By Liv Phillips
CatlinSpeak (Portland, Oregon)
Kathy Zadronzy and Donovan Beeson formed the Letters Writers Alliance in 2007. This organization aims to reinvigorate interest in letter writing.
Recently, technology has replaced the necessity of letter writing. Updates on people’s daily life, contacting relatives, and paying bills have all transitioned to online. Mail has become obsolete in many people’s minds.
However, technology cannot replace the same sentiments that letter writing can express. Being an avid letter writer myself, the friendships that I have established via snail mail are a very magical thing. I have reconnected with distinct cousins and made lifelong friends. I will cherish my letters, as they will serve as a placeholder for a moment in time, where I recount memories and establish new ones.
The Letters Writers Alliance was established in order to rekindle letter writing. Their mission statement is: “In this era of instantaneous communication, a handwritten letter is a rare and wondrous item. The Letter Writers Alliance is dedicated to preserving this art form; neither long lines, nor late deliveries, nor increasing postal rates will keep us from our mission.”
The Letters Writers Alliance is not only reviving letter writing by providing a penpal service, they also reach out to communities by providing letter writing socials. These socials provide people with free stationery, pens, and typewriters to help get more people involved in letter writing.
The dedication of the Letters Writers Alliance has received well-deserved media attention from BBC, NPR, and the Chicago Sun Times.
Letter writing allows for the writer to retain personal privacy, because in this day and age, it is easy for personal documents, photos, and files to be shared online by hackers.
These principals are reflected in the Catlin Gabel english curriculum. The school has also been encouraging letter writing for its students, as it is an integral part of the English curriculum.
“We [the english department] were surprised to find that many students did not know how to address an envelope, and it seemed important to preserve this skill in our younger generations” commented Nichole Tassoni, head of Catlin Gabel’s English department.

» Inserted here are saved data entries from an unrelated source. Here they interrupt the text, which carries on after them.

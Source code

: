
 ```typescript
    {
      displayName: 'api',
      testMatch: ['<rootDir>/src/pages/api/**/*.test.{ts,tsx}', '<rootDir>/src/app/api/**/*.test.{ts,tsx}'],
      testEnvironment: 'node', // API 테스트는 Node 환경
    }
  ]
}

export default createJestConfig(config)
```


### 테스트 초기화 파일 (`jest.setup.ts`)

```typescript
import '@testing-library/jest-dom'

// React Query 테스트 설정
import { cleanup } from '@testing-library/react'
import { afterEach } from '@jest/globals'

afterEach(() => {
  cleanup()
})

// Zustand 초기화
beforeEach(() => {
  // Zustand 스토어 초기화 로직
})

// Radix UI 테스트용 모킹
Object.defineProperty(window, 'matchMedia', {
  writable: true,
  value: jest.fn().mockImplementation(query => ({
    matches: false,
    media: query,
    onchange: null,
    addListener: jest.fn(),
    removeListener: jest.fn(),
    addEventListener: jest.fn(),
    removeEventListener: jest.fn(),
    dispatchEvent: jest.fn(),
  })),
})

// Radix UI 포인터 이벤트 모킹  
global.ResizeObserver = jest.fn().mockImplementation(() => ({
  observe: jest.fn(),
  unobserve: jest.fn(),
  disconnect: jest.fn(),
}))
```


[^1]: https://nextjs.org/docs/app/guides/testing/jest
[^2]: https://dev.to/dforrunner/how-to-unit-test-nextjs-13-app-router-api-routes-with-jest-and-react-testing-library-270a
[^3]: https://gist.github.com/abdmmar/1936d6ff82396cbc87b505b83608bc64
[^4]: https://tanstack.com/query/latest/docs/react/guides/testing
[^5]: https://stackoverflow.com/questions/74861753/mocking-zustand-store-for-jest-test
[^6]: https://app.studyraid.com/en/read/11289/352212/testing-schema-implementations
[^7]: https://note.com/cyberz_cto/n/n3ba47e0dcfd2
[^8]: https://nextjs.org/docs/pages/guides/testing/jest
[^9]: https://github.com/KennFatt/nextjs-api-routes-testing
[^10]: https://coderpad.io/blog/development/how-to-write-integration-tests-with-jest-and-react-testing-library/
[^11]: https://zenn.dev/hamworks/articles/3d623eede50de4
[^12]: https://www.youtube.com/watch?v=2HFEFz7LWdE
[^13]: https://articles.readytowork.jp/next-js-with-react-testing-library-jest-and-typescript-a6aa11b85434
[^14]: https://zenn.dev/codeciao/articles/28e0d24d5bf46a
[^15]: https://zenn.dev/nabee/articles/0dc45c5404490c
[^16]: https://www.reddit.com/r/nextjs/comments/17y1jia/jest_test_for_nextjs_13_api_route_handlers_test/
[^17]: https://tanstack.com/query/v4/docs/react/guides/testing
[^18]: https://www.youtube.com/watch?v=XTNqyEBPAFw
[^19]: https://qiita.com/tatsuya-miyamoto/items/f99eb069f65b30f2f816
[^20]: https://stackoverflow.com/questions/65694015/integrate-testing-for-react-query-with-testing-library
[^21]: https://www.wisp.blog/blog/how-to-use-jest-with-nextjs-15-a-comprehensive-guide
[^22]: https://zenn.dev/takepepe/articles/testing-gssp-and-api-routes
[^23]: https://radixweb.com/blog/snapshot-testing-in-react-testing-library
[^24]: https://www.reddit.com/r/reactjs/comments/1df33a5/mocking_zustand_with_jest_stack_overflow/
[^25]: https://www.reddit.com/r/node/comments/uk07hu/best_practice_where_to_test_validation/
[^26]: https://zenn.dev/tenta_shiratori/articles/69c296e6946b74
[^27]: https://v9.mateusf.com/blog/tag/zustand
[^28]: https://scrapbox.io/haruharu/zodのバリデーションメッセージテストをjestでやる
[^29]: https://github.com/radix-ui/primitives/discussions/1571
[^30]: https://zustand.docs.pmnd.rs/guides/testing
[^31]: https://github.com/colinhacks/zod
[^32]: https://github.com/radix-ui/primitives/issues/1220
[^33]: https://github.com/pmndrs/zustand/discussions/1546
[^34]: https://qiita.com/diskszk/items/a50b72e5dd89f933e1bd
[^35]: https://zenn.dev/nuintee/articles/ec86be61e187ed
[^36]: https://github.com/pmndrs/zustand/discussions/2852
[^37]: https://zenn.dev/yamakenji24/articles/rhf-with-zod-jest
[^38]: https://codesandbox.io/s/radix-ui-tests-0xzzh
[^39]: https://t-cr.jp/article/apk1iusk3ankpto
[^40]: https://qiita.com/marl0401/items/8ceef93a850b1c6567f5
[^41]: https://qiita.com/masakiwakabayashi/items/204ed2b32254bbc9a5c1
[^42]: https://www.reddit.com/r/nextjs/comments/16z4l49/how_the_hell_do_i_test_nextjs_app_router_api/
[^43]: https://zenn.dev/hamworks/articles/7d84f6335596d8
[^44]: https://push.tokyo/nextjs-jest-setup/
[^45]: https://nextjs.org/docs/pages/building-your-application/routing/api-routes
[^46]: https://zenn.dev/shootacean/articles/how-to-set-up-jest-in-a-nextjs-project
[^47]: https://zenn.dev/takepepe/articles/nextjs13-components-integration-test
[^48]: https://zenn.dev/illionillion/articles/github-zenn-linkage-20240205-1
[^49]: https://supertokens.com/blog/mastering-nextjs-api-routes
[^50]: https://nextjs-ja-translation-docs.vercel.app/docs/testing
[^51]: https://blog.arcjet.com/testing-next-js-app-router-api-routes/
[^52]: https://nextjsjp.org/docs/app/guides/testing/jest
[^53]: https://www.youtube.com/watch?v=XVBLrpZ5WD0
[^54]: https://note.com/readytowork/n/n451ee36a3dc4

Tassoni adds, “Letter writing is also a great way to master the skill of writing for different audiences; for example, finding the perfect valediction can be tricky, depending on the intended recipient. The act of writing out the letter with pen and paper inspires careful thought in matters like these, simply by slowing down the process of writing.”

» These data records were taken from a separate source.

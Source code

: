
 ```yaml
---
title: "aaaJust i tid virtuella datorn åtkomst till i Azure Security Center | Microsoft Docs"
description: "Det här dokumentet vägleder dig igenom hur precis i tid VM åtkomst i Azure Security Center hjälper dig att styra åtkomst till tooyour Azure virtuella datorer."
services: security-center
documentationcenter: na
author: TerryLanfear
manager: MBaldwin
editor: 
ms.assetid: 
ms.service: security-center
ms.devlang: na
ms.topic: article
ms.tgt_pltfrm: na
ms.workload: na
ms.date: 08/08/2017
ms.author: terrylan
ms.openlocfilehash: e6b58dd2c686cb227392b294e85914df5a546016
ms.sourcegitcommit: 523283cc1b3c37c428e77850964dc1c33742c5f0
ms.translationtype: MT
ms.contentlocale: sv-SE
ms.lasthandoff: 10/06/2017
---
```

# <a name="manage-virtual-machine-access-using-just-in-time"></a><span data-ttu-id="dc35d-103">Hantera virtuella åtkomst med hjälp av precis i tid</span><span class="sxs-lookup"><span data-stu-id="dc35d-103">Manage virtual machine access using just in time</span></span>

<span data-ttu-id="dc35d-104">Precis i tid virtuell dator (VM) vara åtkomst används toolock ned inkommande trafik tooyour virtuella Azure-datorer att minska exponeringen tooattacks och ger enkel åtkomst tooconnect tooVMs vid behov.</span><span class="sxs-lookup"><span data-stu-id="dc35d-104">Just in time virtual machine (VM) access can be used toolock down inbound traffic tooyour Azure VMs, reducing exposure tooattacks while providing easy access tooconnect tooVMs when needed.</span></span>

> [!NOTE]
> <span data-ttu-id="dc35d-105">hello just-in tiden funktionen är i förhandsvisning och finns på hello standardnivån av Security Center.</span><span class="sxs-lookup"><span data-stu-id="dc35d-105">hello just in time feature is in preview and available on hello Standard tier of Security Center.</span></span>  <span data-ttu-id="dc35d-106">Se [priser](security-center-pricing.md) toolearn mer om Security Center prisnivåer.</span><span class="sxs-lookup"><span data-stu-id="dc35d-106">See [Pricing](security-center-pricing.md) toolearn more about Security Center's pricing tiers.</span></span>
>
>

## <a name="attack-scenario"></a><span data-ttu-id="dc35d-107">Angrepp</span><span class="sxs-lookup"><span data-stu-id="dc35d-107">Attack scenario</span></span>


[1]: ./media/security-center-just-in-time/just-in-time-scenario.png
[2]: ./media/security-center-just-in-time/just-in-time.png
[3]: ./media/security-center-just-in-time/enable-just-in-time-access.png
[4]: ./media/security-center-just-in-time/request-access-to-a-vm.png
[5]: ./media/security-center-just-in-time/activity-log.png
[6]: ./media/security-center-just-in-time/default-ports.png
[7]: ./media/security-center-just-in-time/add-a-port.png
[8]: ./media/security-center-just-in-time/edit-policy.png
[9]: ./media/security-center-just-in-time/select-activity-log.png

“It is fair to say a majority of the students in the PLACE program from Catlin Gabel and other high schools in the region have never written postcards and need instruction on how do it. As a result, one of the fun outcomes of the PLACE program is that students learn how to write postcards,” stated George Zaninovich, director of the PLACE program and teacher at Catlin Gabel.
Letter writing is slowly becoming a thing of the past, and with more and more students not writing letters or postcards, we are losing an important piece of history.

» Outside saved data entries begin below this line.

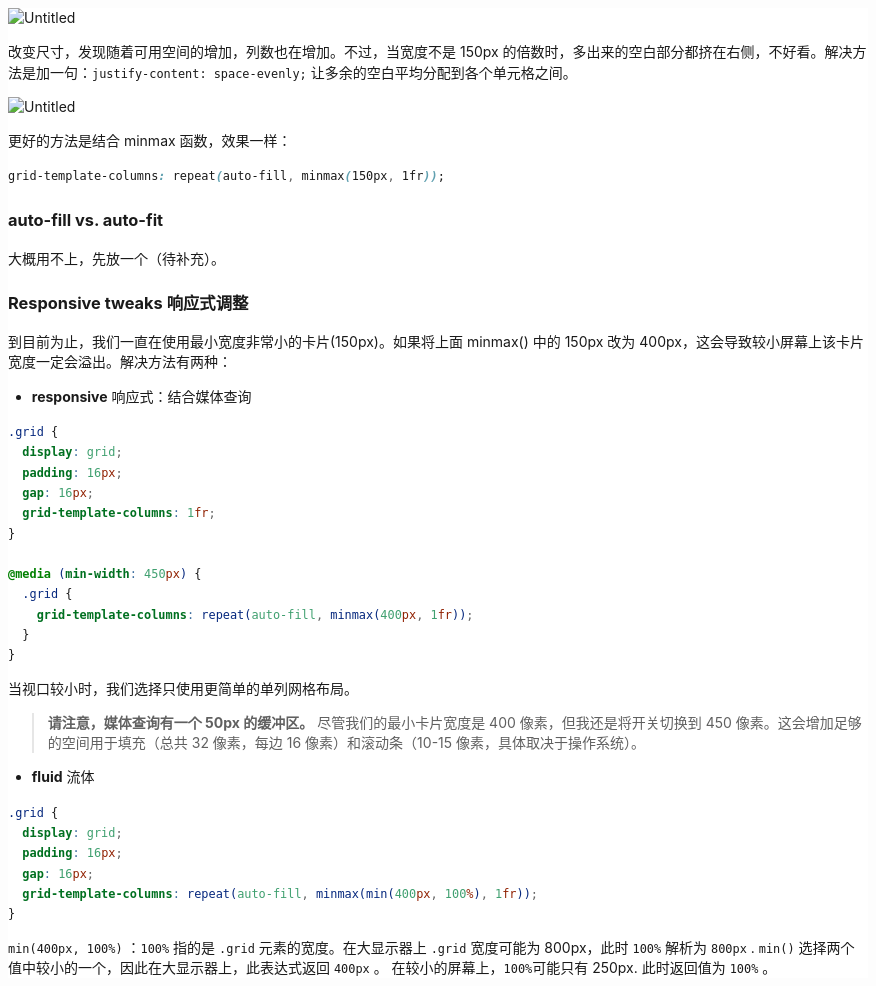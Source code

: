 ![Untitled](https://img.ayame.network/learn-css-for-js-developers-4/Untitled%2023.png)

改变尺寸，发现随着可用空间的增加，列数也在增加。不过，当宽度不是 150px 的倍数时，多出来的空白部分都挤在右侧，不好看。解决方法是加一句：`justify-content: space-evenly;` 让多余的空白平均分配到各个单元格之间。

![Untitled](https://img.ayame.network/learn-css-for-js-developers-4/Untitled%2024.png)

更好的方法是结合 minmax 函数，效果一样：

```css
grid-template-columns: repeat(auto-fill, minmax(150px, 1fr));
```

### **auto-fill vs. auto-fit**

大概用不上，先放一个（待补充）。

### **Responsive tweaks 响应式调整**

到目前为止，我们一直在使用最小宽度非常小的卡片(150px)。如果将上面 minmax() 中的 150px 改为 400px，这会导致较小屏幕上该卡片宽度一定会溢出。解决方法有两种：

- **responsive** 响应式：结合媒体查询

```css
.grid {
  display: grid;
  padding: 16px;
  gap: 16px;
  grid-template-columns: 1fr;
}

@media (min-width: 450px) {
  .grid {
    grid-template-columns: repeat(auto-fill, minmax(400px, 1fr));
  }
}
```

当视口较小时，我们选择只使用更简单的单列网格布局。

> **请注意，媒体查询有一个 50px 的缓冲区。** 尽管我们的最小卡片宽度是 400 像素，但我还是将开关切换到 450 像素。这会增加足够的空间用于填充（总共 32 像素，每边 16 像素）和滚动条（10-15 像素，具体取决于操作系统）。

- **fluid** 流体

```css
.grid {
  display: grid;
  padding: 16px;
  gap: 16px;
  grid-template-columns: repeat(auto-fill, minmax(min(400px, 100%), 1fr));
}
```

`min(400px, 100%)` ：`100%` 指的是 `.grid` 元素的宽度。在大显示器上 `.grid` 宽度可能为 800px，此时 `100%` 解析为 `800px` .
`min()` 选择两个值中较小的一个，因此在大显示器上，此表达式返回 `400px` 。
在较小的屏幕上，`100%`可能只有 250px. 此时返回值为 `100%` 。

Letters and postcards are like time capsules, as they show snippets of regular peoples lives.
Below are images and excerpts from old letters and postcards
An excerpt from the first letter reads “I have expected to hear from you regarding what I wrote you some weeks ago and hope you will let me know what surrender value the Burberry asked you on the policy.”
This letter from a dad to his son reads “Must close now Andy, 9:20 its time for bed. Greet the wife and your daughter. Thanks again for writing, hope to hear from you again.” He later writes “Everything is swell with me, I’m a tea drinker from Oregon now. Very seldom drink coffee now.”